Sube a un barco pequeño en Trapani para una excursión relajada a Favignana y Levanzo, nadando en calas transparentes, compartiendo un almuerzo siciliano con vino en cubierta, explorando pueblos isleños a tu ritmo y terminando con fruta y licor local mientras el sol se pone sobre el mar de las Egadi.
El día no empezó como lo imaginaba — había olvidado mi sombrero (clásico), y el sol de Trapani ya pegaba fuerte.

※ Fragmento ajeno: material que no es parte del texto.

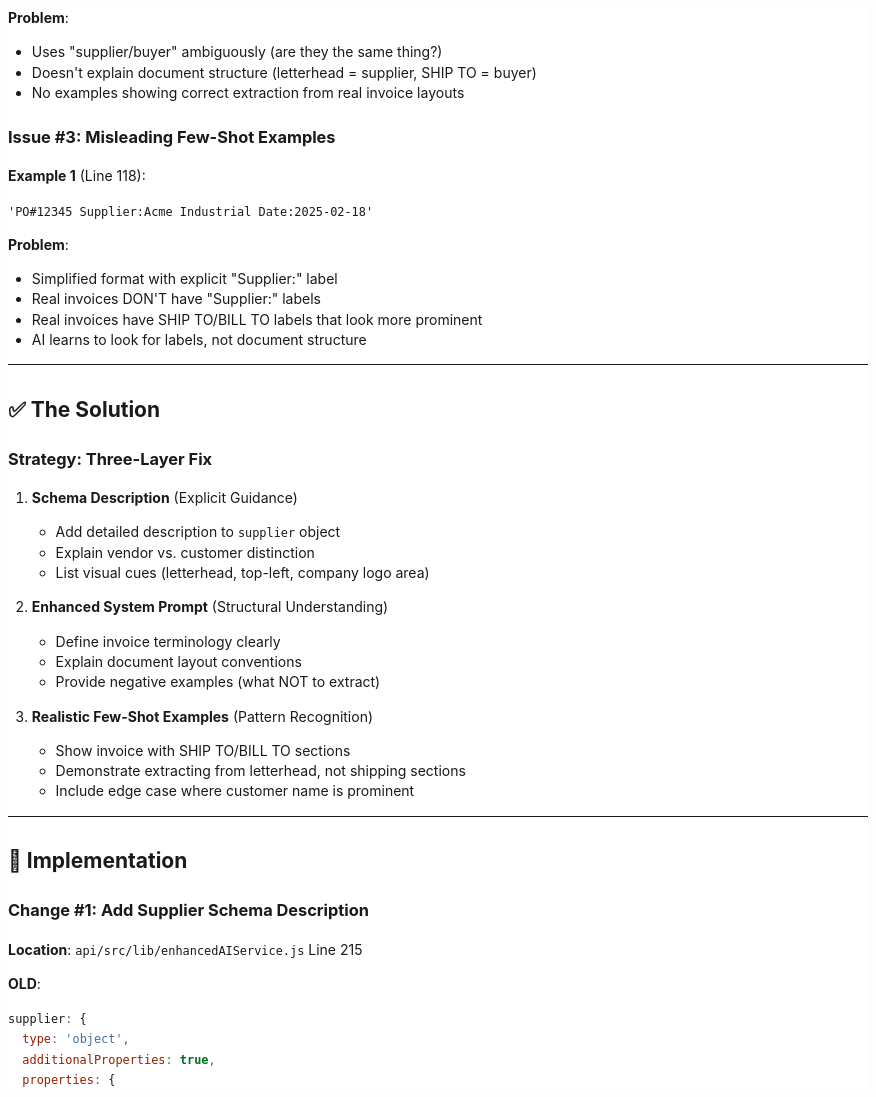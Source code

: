 **Problem**: 
- Uses "supplier/buyer" ambiguously (are they the same thing?)
- Doesn't explain document structure (letterhead = supplier, SHIP TO = buyer)
- No examples showing correct extraction from real invoice layouts

### Issue #3: Misleading Few-Shot Examples
**Example 1** (Line 118):
```
'PO#12345 Supplier:Acme Industrial Date:2025-02-18'
```

**Problem**:
- Simplified format with explicit "Supplier:" label
- Real invoices DON'T have "Supplier:" labels
- Real invoices have SHIP TO/BILL TO labels that look more prominent
- AI learns to look for labels, not document structure

---

## ✅ The Solution

### Strategy: Three-Layer Fix

1. **Schema Description** (Explicit Guidance)
   - Add detailed description to `supplier` object
   - Explain vendor vs. customer distinction
   - List visual cues (letterhead, top-left, company logo area)

2. **Enhanced System Prompt** (Structural Understanding)
   - Define invoice terminology clearly
   - Explain document layout conventions
   - Provide negative examples (what NOT to extract)

3. **Realistic Few-Shot Examples** (Pattern Recognition)
   - Show invoice with SHIP TO/BILL TO sections
   - Demonstrate extracting from letterhead, not shipping sections
   - Include edge case where customer name is prominent

---

## 🔧 Implementation

### Change #1: Add Supplier Schema Description

**Location**: `api/src/lib/enhancedAIService.js` Line 215

**OLD**:
```javascript
supplier: {
  type: 'object',
  additionalProperties: true,
  properties: {
```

Nuestro patrón, Salvo, sonrió y me pasó uno de repuesto que guarda para “turistas despistados”. El barco — una neumática con unas doce personas — se movía suave al alejarnos del puerto. Salvo señalaba islotes y contaba historias de piratas y pescadores de atún en una mezcla de italiano e inglés. El motor rugía bajo nuestros pies, más ruido del que esperaba, pero eso hacía que todo se sintiera más auténtico, no como una postal silenciosa.
La primera parada fue Cala Azzurra en Favignana. El agua parecía irreal, azul casi falso, tan clara que costaba creerlo. Dudé antes de lanzarme (siempre está más fría de lo que piensas), pero luego flotabas y se mezclaba ese olor salado del Mediterráneo con protector solar y el Aperol spritz de alguien. Compartimos arancini y pan cunzato para el almuerzo — dedos aceitosos, tomates tan dulces que sabían a verano. Por supuesto, también hubo vino. Intenté decir “buon appetito” bien; Salvo se rió y me corrigió (“aquí es más ‘bon appétit’!”). Después de comer, paseamos por el pueblo de Favignana una hora — viejos jugando a las cartas a la sombra, un gato dormido sobre un scooter. Sin prisas.
Levanzo se sentía aún más tranquilo. En Cala Dogana, las casas blancas casi tocaban el agua azul; el aire olía a algas y jabón de ropa que entraba por las ventanas abiertas. Algunos hicieron snorkel en Cala Fredda — yo me quedé en las piedras viendo a los pescadores desenredar redes. El sol ya bajaba y se oían cigarras y risas lejanas de otro barco doblando la esquina. De vuelta a bordo, terminamos con melón y un licor de melón dulce raro (no es lo mío pero vale la pena probarlo). Todavía recuerdo esa luz sobre el agua mientras regresábamos a Trapani — cansado, pero de esa manera buena tras sol y sal.
La excursión dura unas 8 horas, incluyendo paradas y almuerzo.
Sí, se sirve un almuerzo típico siciliano a bordo con productos locales y bebidas.
Sí, se hacen varias paradas para nadar en calas como Cala Azzurra y Cala Fredda.
El barco neumático tiene capacidad para 12 pasajeros más la tripulación.
Sí, el uso de equipo de snorkel está incluido en el precio del tour.
Tienes aproximadamente una hora para pasear por el casco antiguo de Favignana después del almuerzo.
Sí, hay vino, prosecco, Aperol Spritz o Campari Spritz para mayores de 18 años.
No, la salida es desde el puerto de Trapani; no se menciona recogida en hotel.
Tu día incluye viaje en barco neumático de 12 plazas desde Trapani a Favignana y Levanzo con todas las tasas del parque marino; varias paradas para nadar; uso de equipo de snorkel; almuerzo estilo siciliano a bordo con arancini, pan cunzato, bocados de pizza y fruta; prosecco o spritz más refrescos; aperitivo por la tarde; y tiempo para pasear por el pueblo de Favignana antes de regresar al puerto por la tarde.